[Collected data]
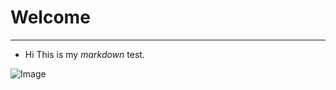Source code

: # **Welcome**
---
* Hi
This is my *markdown* test.



![Image](http://cdn.shopify.com/s/files/1/1061/1924/products/Thumbs_Up_Sign_Emoji_Icon_ios10_grande.png?v=1571606114)



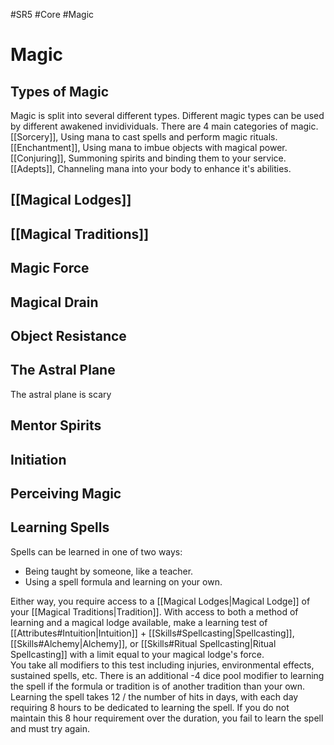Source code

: #SR5 #Core #Magic

# Magic
## Types of Magic
Magic is split into several different types. Different magic types can be used by different awakened invidividuals.
There are 4 main categories of magic.
[[Sorcery]], Using mana to cast spells and perform magic rituals.
[[Enchantment]], Using mana to imbue objects with magical power.
[[Conjuring]], Summoning spirits and binding them to your service.
[[Adepts]], Channeling mana into your body to enhance it's abilities.

## [[Magical Lodges]]

## [[Magical Traditions]]

## Magic Force

## Magical Drain

## Object Resistance

## The Astral Plane
The astral plane is scary

## Mentor Spirits

## Initiation

## Perceiving Magic

## Learning Spells
Spells can be learned in one of two ways:
- Being taught by someone, like a teacher.
- Using a spell formula and learning on your own.

Either way, you require access to a [[Magical Lodges|Magical Lodge]] of your [[Magical Traditions|Tradition]].
With access to both a method of learning and a magical lodge available, make a learning test of [[Attributes#Intuition|Intuition]] + [[Skills#Spellcasting|Spellcasting]], [[Skills#Alchemy|Alchemy]], or [[Skills#Ritual Spellcasting|Ritual Spellcasting]] with a limit equal to your magical lodge's force.  
You take all modifiers to this test including injuries, environmental effects, sustained spells, etc. There is an additional -4 dice pool modifier to learning the spell if the formula or tradition is of another tradition than your own.  
Learning the spell takes 12 / the number of hits in days, with each day requiring 8 hours to be dedicated to learning the spell. If you do not maintain this 8 hour requirement over the duration, you fail to learn the spell and must try again.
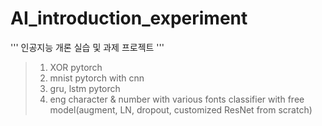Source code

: # AI_introduction_experiment

'''
인공지능 개론 실습 및 과제 프로젝트
'''
> 1. XOR pytorch
> 2. mnist pytorch with cnn
> 3. gru, lstm pytorch
> 4. eng character & number with various fonts classifier with free model(augment, LN, dropout, customized ResNet from scratch)

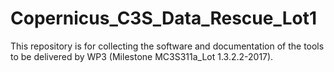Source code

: # Copernicus_C3S_Data_Rescue_Lot1

This repository is for collecting the software and documentation of the tools to be delivered by WP3 (Milestone MC3S311a_Lot 1.3.2.2-2017).
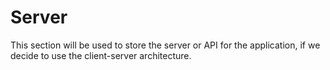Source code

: # Server 
This section will be used to store the server or API for the application, if we decide to use the client-server architecture.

Exercise
From the line holding "## Initiation" to the line holding "- Using a spell", inclusive, restate each line above exactly as written.

Solution for this task
## Initiation

## Perceiving Magic

## Learning Spells
Spells can be learned in one of two ways:
- Being taught by someone, like a teacher.
- Using a spell formula and learning on your own.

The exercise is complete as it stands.